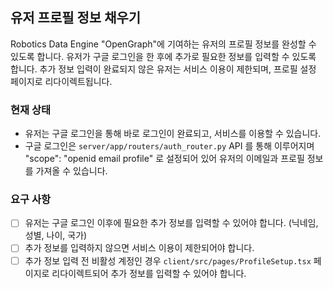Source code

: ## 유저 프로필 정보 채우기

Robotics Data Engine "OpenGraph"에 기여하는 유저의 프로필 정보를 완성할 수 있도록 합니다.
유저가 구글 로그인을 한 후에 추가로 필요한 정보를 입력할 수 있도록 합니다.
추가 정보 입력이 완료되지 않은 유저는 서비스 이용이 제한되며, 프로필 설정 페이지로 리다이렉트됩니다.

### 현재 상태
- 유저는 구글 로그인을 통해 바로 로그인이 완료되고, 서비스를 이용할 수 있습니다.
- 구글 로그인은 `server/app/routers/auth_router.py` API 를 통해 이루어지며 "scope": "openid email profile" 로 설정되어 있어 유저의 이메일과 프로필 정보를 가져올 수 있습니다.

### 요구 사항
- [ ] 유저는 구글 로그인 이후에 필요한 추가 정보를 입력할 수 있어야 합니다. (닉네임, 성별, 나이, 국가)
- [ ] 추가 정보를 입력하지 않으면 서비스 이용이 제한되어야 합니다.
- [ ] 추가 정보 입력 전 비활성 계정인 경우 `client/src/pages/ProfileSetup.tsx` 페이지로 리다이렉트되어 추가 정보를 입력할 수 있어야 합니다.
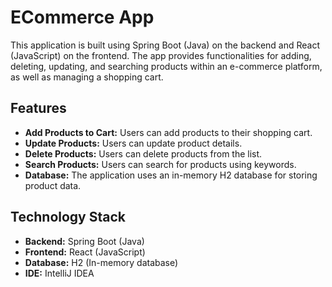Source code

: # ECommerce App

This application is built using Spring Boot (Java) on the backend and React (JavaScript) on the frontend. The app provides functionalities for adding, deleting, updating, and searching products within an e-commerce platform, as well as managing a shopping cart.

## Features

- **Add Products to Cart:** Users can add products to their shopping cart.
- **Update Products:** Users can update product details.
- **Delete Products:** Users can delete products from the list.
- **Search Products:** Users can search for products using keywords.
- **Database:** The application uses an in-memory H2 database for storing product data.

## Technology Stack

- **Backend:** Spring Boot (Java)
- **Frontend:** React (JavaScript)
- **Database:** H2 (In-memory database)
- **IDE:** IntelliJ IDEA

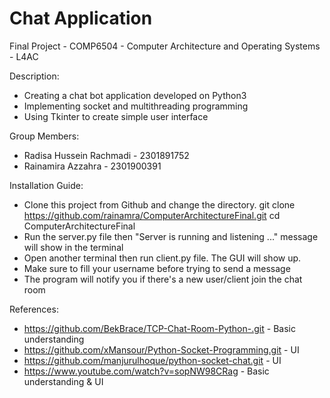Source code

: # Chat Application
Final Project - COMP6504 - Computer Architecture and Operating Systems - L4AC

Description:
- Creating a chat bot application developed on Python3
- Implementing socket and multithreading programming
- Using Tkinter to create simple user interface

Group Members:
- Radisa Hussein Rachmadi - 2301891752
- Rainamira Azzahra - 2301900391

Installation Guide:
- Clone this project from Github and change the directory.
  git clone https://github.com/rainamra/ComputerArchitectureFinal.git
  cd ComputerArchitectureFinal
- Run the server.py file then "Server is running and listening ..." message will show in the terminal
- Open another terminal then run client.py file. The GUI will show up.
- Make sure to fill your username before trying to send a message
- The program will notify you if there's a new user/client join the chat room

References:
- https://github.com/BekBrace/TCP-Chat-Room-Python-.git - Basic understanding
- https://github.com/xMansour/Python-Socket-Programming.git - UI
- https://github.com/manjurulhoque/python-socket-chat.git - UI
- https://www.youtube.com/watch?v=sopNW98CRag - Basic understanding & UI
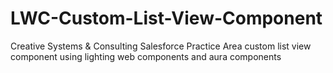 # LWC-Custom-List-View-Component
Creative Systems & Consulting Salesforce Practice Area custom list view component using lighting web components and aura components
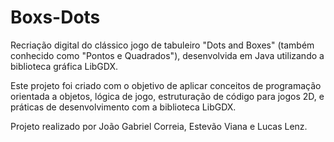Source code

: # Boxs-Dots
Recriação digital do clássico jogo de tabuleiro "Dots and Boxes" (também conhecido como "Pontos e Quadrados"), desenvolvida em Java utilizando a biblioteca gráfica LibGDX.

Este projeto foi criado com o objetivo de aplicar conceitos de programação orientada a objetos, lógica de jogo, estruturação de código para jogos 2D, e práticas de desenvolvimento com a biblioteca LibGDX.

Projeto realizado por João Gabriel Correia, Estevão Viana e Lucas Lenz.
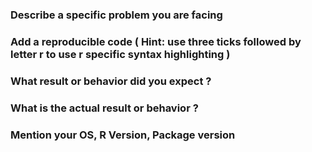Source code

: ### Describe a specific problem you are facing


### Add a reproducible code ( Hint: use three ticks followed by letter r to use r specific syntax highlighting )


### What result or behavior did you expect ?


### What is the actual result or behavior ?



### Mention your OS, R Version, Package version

***

#### THE PROBLEM:
Leave the pictures out and output exactly the lines above, from the start of the listing through the line with "- **Frontend:** React (JavaScript)".

#### SOLUTION:
Source code

: ## 유저 프로필 정보 채우기

Robotics Data Engine "OpenGraph"에 기여하는 유저의 프로필 정보를 완성할 수 있도록 합니다.
유저가 구글 로그인을 한 후에 추가로 필요한 정보를 입력할 수 있도록 합니다.
추가 정보 입력이 완료되지 않은 유저는 서비스 이용이 제한되며, 프로필 설정 페이지로 리다이렉트됩니다.

### 현재 상태
- 유저는 구글 로그인을 통해 바로 로그인이 완료되고, 서비스를 이용할 수 있습니다.
- 구글 로그인은 `server/app/routers/auth_router.py` API 를 통해 이루어지며 "scope": "openid email profile" 로 설정되어 있어 유저의 이메일과 프로필 정보를 가져올 수 있습니다.

### 요구 사항
- [ ] 유저는 구글 로그인 이후에 필요한 추가 정보를 입력할 수 있어야 합니다. (닉네임, 성별, 나이, 국가)
- [ ] 추가 정보를 입력하지 않으면 서비스 이용이 제한되어야 합니다.
- [ ] 추가 정보 입력 전 비활성 계정인 경우 `client/src/pages/ProfileSetup.tsx` 페이지로 리다이렉트되어 추가 정보를 입력할 수 있어야 합니다.
Source code

: # ECommerce App

This application is built using Spring Boot (Java) on the backend and React (JavaScript) on the frontend. The app provides functionalities for adding, deleting, updating, and searching products within an e-commerce platform, as well as managing a shopping cart.

## Features

- **Add Products to Cart:** Users can add products to their shopping cart.
- **Update Products:** Users can update product details.
- **Delete Products:** Users can delete products from the list.
- **Search Products:** Users can search for products using keywords.
- **Database:** The application uses an in-memory H2 database for storing product data.

## Technology Stack

- **Backend:** Spring Boot (Java)
- **Frontend:** React (JavaScript)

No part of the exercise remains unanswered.